Mitt Romney’s campaign launched a full-on attack on Tuesday accusing President Obama of gutting welfare reform. In a new ad, policy memo, and press release,
Romney claims that the administration’s decision to offer waivers to
states that develop innovative ways to meet the law’s work requirements
is actually an attempt to “remove work participation rate requirements
all together.”
“Under Obama’s plan, you wouldn’t have to work and wouldn’t have to train for a job,” the ad’s narrator says. “They just send you your welfare check.”
The ad is blatantly false
— the administration’s plan specifically maintains the work
requirement, but allows states to experiment with other methods of
transitioning recipients from welfare to work. This is a policy that the
Center on Budget and Policy Priorities says will make Temporary
Assistance for Needy Families a more effective program.
But the ad is also disingenuous, as it fails to mention that as
governor of Massachusetts, Romney explicitly supported the same waiver
program he is now criticizing. Romney was one of 29 Republican governors
to sign a 2005 letter from the Republican Governor’s Association to
congressional leadership touting the benefits a waiver program would bring their states:
The Senate bill provides states with with the flexibility to manage their TANF programs and effectively serve their low-income populations. Increased waiver authority, allowable work activities, availability of partial work credit and the ability to coordinate state programs are all important aspects of moving recipients from welfare to work.
As ThinkProgress has noted, Republican governors in both Utah and Nevada
still support the waiver program. Both, incidentally, have endorsed
Romney. And while Romney touts TANF’s success in a release accompanying
the ad — welfare “reduced
the number of people receiving monthly cash benefits from 12.2 million
to 4.2 million,” it says — the program’s “success” hasn’t been because
its recipients are finding jobs. In fact, TANF has failed to reach the people who need it most, especially compared to the programs that came before it.

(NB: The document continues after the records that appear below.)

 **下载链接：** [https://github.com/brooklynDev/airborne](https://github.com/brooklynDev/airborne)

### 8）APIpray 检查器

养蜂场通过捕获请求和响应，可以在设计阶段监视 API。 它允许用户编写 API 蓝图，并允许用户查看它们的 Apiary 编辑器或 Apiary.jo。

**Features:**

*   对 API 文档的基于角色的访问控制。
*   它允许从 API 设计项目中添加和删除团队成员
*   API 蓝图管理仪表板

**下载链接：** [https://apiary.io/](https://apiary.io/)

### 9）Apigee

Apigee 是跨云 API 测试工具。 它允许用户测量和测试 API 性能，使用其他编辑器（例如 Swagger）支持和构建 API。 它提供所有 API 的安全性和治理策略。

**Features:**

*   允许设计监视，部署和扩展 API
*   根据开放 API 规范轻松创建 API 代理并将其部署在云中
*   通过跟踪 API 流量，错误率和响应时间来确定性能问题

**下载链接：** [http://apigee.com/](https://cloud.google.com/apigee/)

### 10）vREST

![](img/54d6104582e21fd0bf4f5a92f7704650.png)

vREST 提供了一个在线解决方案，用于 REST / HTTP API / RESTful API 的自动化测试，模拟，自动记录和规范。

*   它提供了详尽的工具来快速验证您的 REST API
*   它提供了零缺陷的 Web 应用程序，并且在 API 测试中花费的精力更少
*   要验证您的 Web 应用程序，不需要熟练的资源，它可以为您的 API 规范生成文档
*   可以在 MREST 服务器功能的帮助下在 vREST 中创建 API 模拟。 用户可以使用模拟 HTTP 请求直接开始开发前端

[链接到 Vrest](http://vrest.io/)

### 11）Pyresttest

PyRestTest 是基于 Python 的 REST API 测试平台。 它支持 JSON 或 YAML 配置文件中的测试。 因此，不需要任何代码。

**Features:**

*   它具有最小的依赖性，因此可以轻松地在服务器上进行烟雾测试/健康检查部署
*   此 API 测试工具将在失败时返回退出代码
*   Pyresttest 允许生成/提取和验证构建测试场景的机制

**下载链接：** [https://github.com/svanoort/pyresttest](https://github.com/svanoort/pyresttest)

As the directive from the Department of Health and Human Services
states, the waiver program is aimed at helping more recipients
transition to work. “HHS is encouraging states to consider new, more effective ways
to meet the goals of TANF, particularly helping parents successfully
prepare for, find, and retain employment,” the directive says. “The
Secretary is only interested in approving waivers if the state can
explain in a compelling fashion why the proposed approach may be a more
efficient or effective means to promote employment entry,
retention, advancement, or access to jobs that offer opportunities for
earnings and advancement that will allow participants to avoid
dependence on government benefits.”
And states will still be subject to federal evaluation and basic work
requirements that “focus on measurable outcomes” and furthering TANF’s
purpose. Failing to do so, HHS states, could result in “termination of
the waiver project.”
Update
The Huffington Post’s Arthur Delaney notes:
The proposal Romney supported may have provided for even broader welfare waivers than HHS is currently offering. While the health department today is willing to let states tinker with things like the definition of work activities and the calculation of participation rates, the 2005 bill would have waived “any requirement applicable to the program” — not just work requirements, but maybe even time limits for cash assistance, too.